WHAT YOU ARE ASKED TO DO
Once the line holding "### Ease of Use" is found in the listing below, write it out and each later line exactly, up to and including the one holding "## Frequently Asked".

=-=-=-=-=

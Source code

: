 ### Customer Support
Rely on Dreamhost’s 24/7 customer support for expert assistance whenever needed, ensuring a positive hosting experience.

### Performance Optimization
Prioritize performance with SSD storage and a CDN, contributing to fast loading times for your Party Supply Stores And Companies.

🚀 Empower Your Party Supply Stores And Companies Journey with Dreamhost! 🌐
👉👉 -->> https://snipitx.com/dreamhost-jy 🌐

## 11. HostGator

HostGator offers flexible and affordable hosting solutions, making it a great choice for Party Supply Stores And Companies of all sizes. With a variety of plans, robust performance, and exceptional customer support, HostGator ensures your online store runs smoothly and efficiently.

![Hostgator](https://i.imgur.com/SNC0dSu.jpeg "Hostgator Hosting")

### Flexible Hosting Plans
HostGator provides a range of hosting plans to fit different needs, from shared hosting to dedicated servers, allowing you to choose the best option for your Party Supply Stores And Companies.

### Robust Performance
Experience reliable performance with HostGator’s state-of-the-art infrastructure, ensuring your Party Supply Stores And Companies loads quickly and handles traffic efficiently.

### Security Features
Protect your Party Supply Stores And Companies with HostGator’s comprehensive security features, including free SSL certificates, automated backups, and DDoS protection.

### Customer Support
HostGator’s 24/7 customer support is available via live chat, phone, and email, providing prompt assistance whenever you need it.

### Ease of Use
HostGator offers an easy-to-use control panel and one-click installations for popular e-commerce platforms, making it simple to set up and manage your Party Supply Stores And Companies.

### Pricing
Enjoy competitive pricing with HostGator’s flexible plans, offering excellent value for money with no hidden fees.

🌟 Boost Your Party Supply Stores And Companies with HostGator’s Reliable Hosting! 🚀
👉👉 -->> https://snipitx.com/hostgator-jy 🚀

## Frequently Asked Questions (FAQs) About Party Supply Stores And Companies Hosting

=-=-=-=-=

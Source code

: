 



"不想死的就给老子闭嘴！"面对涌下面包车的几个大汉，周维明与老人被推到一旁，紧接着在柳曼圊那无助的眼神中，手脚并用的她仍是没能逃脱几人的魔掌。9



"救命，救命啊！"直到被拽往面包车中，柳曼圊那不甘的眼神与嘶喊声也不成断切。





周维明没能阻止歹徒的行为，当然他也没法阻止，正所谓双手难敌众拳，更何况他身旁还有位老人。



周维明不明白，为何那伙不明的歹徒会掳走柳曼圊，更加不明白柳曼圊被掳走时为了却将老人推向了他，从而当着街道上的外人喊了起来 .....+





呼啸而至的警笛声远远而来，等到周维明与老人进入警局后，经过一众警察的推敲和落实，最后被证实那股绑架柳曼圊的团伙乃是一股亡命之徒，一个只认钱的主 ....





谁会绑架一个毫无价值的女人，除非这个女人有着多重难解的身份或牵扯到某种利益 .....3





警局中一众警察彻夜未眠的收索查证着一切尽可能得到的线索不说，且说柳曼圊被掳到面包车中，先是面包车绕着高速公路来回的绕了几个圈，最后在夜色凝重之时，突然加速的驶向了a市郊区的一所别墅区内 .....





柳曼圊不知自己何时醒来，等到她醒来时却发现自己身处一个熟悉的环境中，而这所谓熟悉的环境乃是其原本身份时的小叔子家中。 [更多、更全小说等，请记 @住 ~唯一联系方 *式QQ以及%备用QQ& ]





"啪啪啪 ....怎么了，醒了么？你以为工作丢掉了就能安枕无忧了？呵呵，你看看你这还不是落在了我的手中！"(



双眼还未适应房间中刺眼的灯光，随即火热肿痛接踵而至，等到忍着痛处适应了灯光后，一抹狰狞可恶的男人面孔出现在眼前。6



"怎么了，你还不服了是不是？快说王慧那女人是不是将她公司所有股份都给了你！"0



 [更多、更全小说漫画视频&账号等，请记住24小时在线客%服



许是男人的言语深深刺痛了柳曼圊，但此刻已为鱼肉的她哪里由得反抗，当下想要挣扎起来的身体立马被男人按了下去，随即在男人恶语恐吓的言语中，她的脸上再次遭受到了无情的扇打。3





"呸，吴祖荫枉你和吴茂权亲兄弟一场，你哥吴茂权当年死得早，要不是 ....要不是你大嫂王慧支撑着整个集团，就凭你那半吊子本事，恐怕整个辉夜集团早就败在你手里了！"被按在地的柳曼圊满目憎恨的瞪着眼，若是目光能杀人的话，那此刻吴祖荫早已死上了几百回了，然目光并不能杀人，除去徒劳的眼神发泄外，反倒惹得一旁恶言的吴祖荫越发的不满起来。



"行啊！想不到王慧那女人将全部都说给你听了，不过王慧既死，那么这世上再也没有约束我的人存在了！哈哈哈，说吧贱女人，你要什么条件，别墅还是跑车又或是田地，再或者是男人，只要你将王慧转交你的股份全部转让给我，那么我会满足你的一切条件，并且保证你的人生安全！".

=-=-=-=-=

ANSWER TO THE PROBLEM
### Ease of Use
HostGator offers an easy-to-use control panel and one-click installations for popular e-commerce platforms, making it simple to set up and manage your Party Supply Stores And Companies.

### Pricing
Enjoy competitive pricing with HostGator’s flexible plans, offering excellent value for money with no hidden fees.

🌟 Boost Your Party Supply Stores And Companies with HostGator’s Reliable Hosting! 🚀
👉👉 -->> https://snipitx.com/hostgator-jy 🚀

## Frequently Asked Questions (FAQs) About Party Supply Stores And Companies Hosting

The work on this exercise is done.